Scaling revenue in an early-stage company is one of the most difficult assignments in business. Resources are limited, pressure is constant, and every decision can materially impact growth. Steve Sovik has spent more than 25 years helping SaaS companies navigate exactly that challenge.
A revenue growth executive with experience spanning startup environments through pre-IPO expansion, Sovik has built go-to-market engines, developed high-performing teams, and helped organizations create more predictable paths to revenue. But he believes sustainable growth rarely comes from one big hire or one strong quarter. It comes from installing the right fundamentals early.
“I view sales leadership much like coaching winning teams in sports,” Sovik said in a recent interview. “My job is not simply to hire, inspect pipelines, or review forecasts. It is to create a structured environment where talented people can thrive, improve, and perform at a high level.”
That philosophy was shaped long before the boardroom. Through years of competitive athletics—including baseball, collegiate football at Santa Clara University, and a decade of competitive rugby— Steve Sovik developed the discipline, resilience, and team-first winning mindset that later influenced how he builds organizations.
He says the same principles that win in sports often win in business: hard work, preparation, accountability, adaptability, and calm consistency under pressure.
1. Build pipeline and prove repeatable wins before hiring aggressively
“Too many companies try to hire their way into growth before proving demand generation consistency and conversion discipline based on real data” Sovik said. “First build a pipeline, prove that customers are willing to buy at the desired price points, and validate the sales motion. Understand hiring lead times and ramp time to productivity and what those productivity metrics are. Once these are in place, you can scale headcount with confidence.”
2. Align sales, marketing, product, and finance early
According to Sovik, many revenue problems are actually alignment problems. When functions operate with different assumptions, execution slows and friction grows.
3. Install forecast discipline and sales stages immediately
Early-stage companies often rely too heavily on intuition. Sovik recommends implementing clear pipeline stages that reflect the actual buying journey, along with consistent forecast accountability.
4. Hire for grit, coachability, curiosity, and AI fluency over pedigree
“Strong resumes matter less than mindset in startup environments,” he said. “I look for people who learn fast, adapt quickly, embrace technology, and want to improve. The one thing that I cannot teach is desire. All great sales reps make a deep personal commitment to excellence and want to be the best.”
5. Simplicity scales faster than complexity
Sovik believes many companies over-engineer too early. Instead, he advocates building go-to-market systems for speed, clarity, and efficiency.
6. Mission-driven cultures create self-accountability
“The best teams do not need to be pushed or chased,” he said. “They feel accountable to themselves, their teammates, customers, and the company mission. As a result, there is a healthy natural pull that great teams have on the rest of the organization.”
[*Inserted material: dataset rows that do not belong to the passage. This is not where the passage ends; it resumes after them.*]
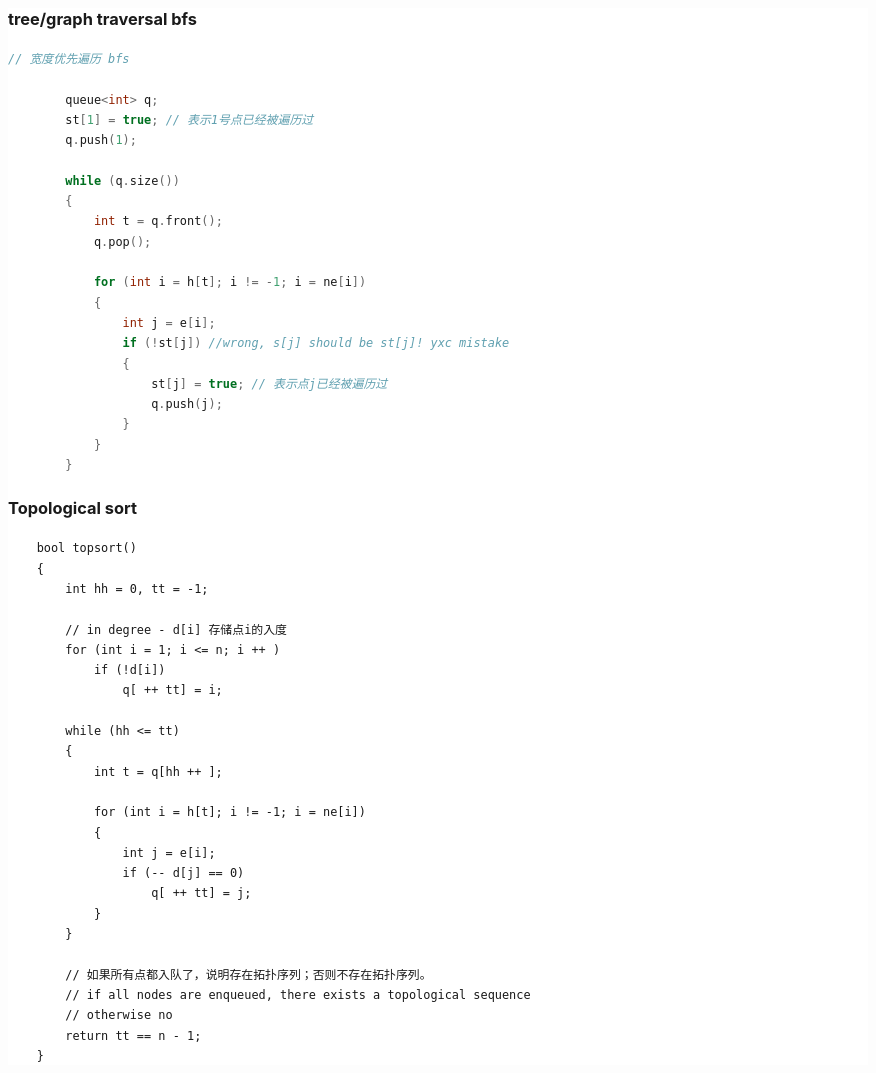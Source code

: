 ### tree/graph traversal bfs

```cpp
// 宽度优先遍历 bfs

		queue<int> q;
		st[1] = true; // 表示1号点已经被遍历过
		q.push(1);

		while (q.size())
		{
			int t = q.front();
			q.pop();

			for (int i = h[t]; i != -1; i = ne[i])
			{
				int j = e[i];
				if (!st[j]) //wrong, s[j] should be st[j]! yxc mistake
				{
					st[j] = true; // 表示点j已经被遍历过
					q.push(j);
				}
			}
		}
```

### Topological sort

```
	bool topsort()
	{
		int hh = 0, tt = -1;

		// in degree - d[i] 存储点i的入度
		for (int i = 1; i <= n; i ++ )
			if (!d[i])
				q[ ++ tt] = i;

		while (hh <= tt)
		{
			int t = q[hh ++ ];

			for (int i = h[t]; i != -1; i = ne[i])
			{
				int j = e[i];
				if (-- d[j] == 0)
					q[ ++ tt] = j;
			}
		}

		// 如果所有点都入队了，说明存在拓扑序列；否则不存在拓扑序列。
        // if all nodes are enqueued, there exists a topological sequence
        // otherwise no
		return tt == n - 1;
	}
```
7. Data + people + process = predictable growth
For Steve Sovik, consistent revenue performance happens when strong talent, disciplined execution, and measurable operating systems work together.
Earlier in his career, Sovik spent more than a decade at Oracle, where he held multiple sales and leadership roles, led global CRM SaaS initiatives, and closed major Fortune 1000 customers. He says the experience sharpened his understanding of market dynamics and competitive execution.
“It is fun to work for a company whose product is number one in its category,” Sovik said. “But the real test comes when you are competing from the number two or number three position. That environment forces you to sharpen every aspect of your craft—from preparation, qualification, value creation, resilience, and execution.”
He later brought that mindset to leadership roles at Coupa, Tipalti, Fairmarkit, PayEm, and Safebooks, where he focused on helping companies scale revenue teams and build repeatable growth systems.
When asked what matters most after decades in leadership, Steve Sovik’s answer remains simple.
“Companies grow when people grow,” he said. “When you build strong teams, have a solid mission, create a culture of accountability, and create an environment where others want to help others succeed, the results tend to follow.”